2016年1月に放送された『2時間でまわる法隆寺』その①その②の続きです。

なお、情報は番組内で紹介されたままを書いているので現在とは相違があるかもしれません。ご了承ください。

また記事内で使っている写真は、私が実際に法隆寺で撮影してきたものを使用しています。

 

大宝蔵院

法隆寺の貴重な国宝が多数収蔵されている大宝蔵院。1998年に完成。国宝や重要文化財などが80点も展示されている法隆寺の博物館ともいえる場所。

ここでは展示されている国宝6点に絞って25分を目標に見ていく。

仏像の格について

これを知ることが仏像を効率よく見るコツなんだとか。

下から順に天、明王、菩薩、如来。これまでに見てきた四天王像などが天にあたる。明王は不動明王あたりが有名どころ。菩薩は悟りを開こうと修行中の釈迦。大宝蔵院は4体の国宝の菩薩が安置されている。

国宝No.16 九面観音 中国唐時代

7世紀から8世紀ごろ唐からやって来たと言われる仏像・九面(くめん)観音。

観音菩薩とは人々の声を聞いて救済してくれる仏様。この九面観音は1本の木から削り出された。身にまとった衣のうねり、そして足元の台座まで1本の木から。腰の右側の飾りは細かな鎖になっている。

九面観音は名前の通り9つ顔があるが、9つめは後ろにあるため全ての顔を一度に見ることは出来ない。顔が9つある理由は、困っている人がいないかあらゆる方向に目を配るためということ。

国宝No.17 夢違観音 飛鳥時代

夢違(ゆめちがい)観音は九面観音と同じ人々を救済する観音菩薩。やわらかな表情と丸みを帯びた体つきが印象的。この仏像にお祈りすれば悪い夢を良い夢に変えてくれるという縁起のいい菩薩像。

国宝No.18 地蔵菩薩立像 平安時代

地蔵菩薩は人々の代わりに地獄に落ち、あらゆる苦難を引き受けてくれるという仏様。道端のお地蔵様に代表されるように身近な存在。
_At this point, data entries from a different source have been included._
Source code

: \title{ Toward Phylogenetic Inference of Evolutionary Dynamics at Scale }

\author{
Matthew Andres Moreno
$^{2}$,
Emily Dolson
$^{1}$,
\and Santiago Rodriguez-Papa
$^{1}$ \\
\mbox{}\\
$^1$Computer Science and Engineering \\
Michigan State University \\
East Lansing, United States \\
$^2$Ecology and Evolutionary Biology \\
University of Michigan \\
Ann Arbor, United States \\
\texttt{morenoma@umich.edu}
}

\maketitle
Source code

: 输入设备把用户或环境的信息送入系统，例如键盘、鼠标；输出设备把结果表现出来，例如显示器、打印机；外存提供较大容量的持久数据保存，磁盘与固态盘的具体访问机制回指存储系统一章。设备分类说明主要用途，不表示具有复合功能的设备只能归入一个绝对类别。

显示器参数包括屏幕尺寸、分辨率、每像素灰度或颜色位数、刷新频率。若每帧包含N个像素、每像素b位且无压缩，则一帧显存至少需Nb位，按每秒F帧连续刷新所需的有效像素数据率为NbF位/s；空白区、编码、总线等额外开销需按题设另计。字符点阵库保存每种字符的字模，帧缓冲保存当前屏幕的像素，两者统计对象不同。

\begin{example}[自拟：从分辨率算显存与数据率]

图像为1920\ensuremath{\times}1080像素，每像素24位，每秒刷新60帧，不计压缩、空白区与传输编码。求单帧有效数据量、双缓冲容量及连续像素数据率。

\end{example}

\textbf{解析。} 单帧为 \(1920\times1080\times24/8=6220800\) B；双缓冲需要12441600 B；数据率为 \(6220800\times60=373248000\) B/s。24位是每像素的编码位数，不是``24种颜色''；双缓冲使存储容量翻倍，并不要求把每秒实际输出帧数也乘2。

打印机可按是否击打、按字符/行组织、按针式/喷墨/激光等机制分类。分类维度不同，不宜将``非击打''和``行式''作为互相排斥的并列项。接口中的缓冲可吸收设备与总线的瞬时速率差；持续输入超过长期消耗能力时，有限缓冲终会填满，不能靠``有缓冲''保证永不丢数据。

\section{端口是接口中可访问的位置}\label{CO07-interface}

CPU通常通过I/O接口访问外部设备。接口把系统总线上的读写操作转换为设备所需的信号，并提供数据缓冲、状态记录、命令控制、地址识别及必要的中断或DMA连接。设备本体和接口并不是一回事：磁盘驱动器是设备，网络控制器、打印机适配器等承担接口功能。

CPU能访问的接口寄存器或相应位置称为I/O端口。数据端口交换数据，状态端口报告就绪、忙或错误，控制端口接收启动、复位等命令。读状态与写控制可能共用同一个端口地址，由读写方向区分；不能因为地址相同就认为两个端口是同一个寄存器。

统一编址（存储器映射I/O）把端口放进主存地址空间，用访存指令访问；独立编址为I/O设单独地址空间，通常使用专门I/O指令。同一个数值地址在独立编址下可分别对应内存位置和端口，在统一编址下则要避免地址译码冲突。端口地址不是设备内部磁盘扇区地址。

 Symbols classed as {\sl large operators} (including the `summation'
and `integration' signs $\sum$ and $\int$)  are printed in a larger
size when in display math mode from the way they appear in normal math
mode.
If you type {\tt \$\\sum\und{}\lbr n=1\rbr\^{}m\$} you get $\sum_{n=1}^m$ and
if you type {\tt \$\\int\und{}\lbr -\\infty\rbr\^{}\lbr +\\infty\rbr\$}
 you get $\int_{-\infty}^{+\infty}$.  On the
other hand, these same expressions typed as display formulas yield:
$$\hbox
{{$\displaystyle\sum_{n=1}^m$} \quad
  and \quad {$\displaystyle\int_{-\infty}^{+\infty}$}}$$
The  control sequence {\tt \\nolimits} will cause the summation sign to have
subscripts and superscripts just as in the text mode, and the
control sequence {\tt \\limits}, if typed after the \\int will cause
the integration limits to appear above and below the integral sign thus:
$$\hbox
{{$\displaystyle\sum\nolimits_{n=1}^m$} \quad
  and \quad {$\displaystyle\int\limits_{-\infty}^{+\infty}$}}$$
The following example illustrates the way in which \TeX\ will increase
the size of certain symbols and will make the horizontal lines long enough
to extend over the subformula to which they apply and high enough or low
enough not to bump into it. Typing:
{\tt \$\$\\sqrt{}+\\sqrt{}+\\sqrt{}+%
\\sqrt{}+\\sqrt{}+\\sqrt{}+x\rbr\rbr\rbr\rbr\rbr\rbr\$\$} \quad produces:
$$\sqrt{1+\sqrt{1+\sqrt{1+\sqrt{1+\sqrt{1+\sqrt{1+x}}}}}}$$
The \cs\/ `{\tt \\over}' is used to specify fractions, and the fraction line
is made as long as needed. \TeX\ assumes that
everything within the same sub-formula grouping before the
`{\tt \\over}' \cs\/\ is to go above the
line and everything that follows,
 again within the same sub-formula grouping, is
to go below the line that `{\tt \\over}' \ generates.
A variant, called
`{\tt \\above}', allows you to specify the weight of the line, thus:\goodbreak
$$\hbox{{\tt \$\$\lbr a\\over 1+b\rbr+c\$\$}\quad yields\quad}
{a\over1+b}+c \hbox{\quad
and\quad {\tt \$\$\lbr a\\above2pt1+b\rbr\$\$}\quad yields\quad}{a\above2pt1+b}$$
実はこの仏像は時代に翻弄された歴史を持っている。もともと地蔵菩薩は別の寺に安置されていたが明治時代、排仏棄釈で打ち捨てられる寸前だった。それを見かねた法隆寺が引き取り、ここにやって来たという。

地蔵菩薩として最も古いもので国宝の地蔵菩薩。

国宝No.19 伝橘夫人念持仏および厨子 飛鳥時代

如来は釈迦が悟りを開いた状態。如来は大宝蔵院に1体のみ。中心に位置する阿弥陀如来が本尊。

人々を極楽浄土に導いてくれる阿弥陀如来。その御利益から人々の篤い信仰を集めてきた。

如来の代表的な特徴3つ。
① 盛り上がった頭 肉髻(にくけい)
② 縮れた髪型 螺髪(らほつ)
③ 眉間にある白毫(びゃくごう)ほくろではなく、白く長い毛が巻き付いたもので長さは1丈5尺(約4.5メートル)あると言われている。

丸みを帯びたやわらかい表情と体つき。その体に薄くまとわれた衣の質感が見事。こまやかな装飾も見どころの一つ。特に背後にある光背は高い技術で作られている。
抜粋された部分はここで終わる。